High Court Appears Ready to Back Police Geofence Warrant Technology

WASHINGTON – The nation’s highest court appeared ready Monday to give law enforcement the green light to use geofence warrants, a digital investigative method that tracks cellphone locations to identify potential criminal suspects near crime scenes.

During nearly two hours of oral arguments, the Supreme Court justices considered an appeal from Okello Chatrie, who admitted guilt in a bank robbery that occurred in a Richmond, Virginia suburb.

Law enforcement had been unable to track down Chatrie until they employed a geofence warrant – an advanced digital investigative technique that creates an electronic perimeter and identifies mobile devices present near the financial institution during the timeframe of the May 2019 robbery.

The court’s justices appeared skeptical of arguments presented by Chatrie’s attorney, Adam Unikowsky, who contended that these location-tracking warrants are overly broad and violate Fourth Amendment protections against unreasonable government searches.

Justice Sonia Sotomayor indicated the warrant used to identify Chatrie appeared appropriately specific rather than overly general. “This isn’t that. It identifies a place, a crime, a timeframe,” Sotomayor stated.

The Richmond-based federal appeals court confirmed Chatrie’s conviction in a split decision. However, a different federal appeals court in New Orleans reached the opposite conclusion, determining that geofence warrants “are general warrants categorically prohibited by the Fourth Amendment.”

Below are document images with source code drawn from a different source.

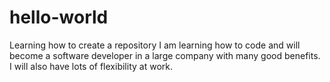 # hello-world
Learning how to create a repository
I am learning how to code and will become a software developer in a large company with many good benefits.
I will also have lots of flexibility at work.
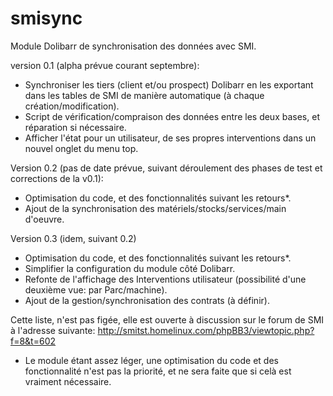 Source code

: smisync
=======

Module Dolibarr de synchronisation des données avec SMI.

version 0.1 (alpha prévue courant septembre):
- Synchroniser les tiers (client et/ou prospect) Dolibarr en les exportant dans les tables de SMI de manière automatique 
(à chaque création/modification).
- Script de vérification/compraison des données entre les deux bases, et réparation si nécessaire.
- Afficher l'état pour un utilisateur, de ses propres interventions dans un nouvel onglet du menu top.

Version 0.2 (pas de date prévue, suivant déroulement des phases de test et corrections de la v0.1):

- Optimisation du code, et des fonctionnalités suivant les retours*.
- Ajout de la synchronisation des matériels/stocks/services/main d'oeuvre.

Version 0.3 (idem, suivant 0.2)
- Optimisation du code, et des fonctionnalités suivant les retours*.
- Simplifier la configuration du module côté Dolibarr.
- Refonte de l'affichage des Interventions utilisateur (possibilité d'une deuxième vue: par Parc/machine).
- Ajout de la gestion/synchronisation des contrats (à définir).

Cette liste, n'est pas figée, elle est ouverte à discussion sur le forum de SMI à l'adresse suivante:
http://smitst.homelinux.com/phpBB3/viewtopic.php?f=8&t=602


* Le module étant assez léger, une optimisation du code et des fonctionnalité n'est pas la priorité, et ne sera faite que si celà est vraiment nécessaire.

This case represents another instance where the Supreme Court must determine how constitutional protections written in 1791 should apply to modern technology that the nation’s founding fathers could never have anticipated.

The justices appeared interested in crafting a narrow decision rather than sweeping changes. They might establish restrictions on the timeframes and geographic boundaries for such warrants, or potentially avoid determining whether the police actions in Chatrie’s situation even constituted a search requiring judicial approval.

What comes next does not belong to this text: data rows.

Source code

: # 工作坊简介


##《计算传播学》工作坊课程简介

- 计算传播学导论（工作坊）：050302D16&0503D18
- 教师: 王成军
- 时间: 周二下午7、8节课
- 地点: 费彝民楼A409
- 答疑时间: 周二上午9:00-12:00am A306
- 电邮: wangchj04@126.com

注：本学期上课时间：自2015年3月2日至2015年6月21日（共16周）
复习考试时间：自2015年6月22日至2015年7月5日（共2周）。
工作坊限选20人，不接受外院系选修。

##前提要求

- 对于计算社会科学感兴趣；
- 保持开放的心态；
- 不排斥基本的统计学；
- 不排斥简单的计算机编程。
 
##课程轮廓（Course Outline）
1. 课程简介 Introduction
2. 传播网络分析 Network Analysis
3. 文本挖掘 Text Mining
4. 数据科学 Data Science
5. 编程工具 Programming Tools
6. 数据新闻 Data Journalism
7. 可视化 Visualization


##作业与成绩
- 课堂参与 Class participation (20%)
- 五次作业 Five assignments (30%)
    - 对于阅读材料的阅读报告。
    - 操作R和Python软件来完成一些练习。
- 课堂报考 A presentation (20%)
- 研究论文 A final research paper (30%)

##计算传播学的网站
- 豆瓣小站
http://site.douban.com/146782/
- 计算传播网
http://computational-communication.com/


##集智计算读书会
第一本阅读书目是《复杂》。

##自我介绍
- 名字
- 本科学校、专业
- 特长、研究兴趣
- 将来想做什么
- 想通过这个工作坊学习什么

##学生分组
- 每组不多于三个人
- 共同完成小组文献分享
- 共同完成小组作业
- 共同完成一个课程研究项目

Alternatively, the court could decide that if warrants are necessary, law enforcement may legally perform geofence investigations within constitutional bounds.

Even if Chatrie, who received nearly 12 years in prison, wins his appeal, it may not change his situation. The federal judge who determined the search violated his constitutional rights still permitted the evidence because the investigating officer had reasonable grounds to believe his actions were lawful.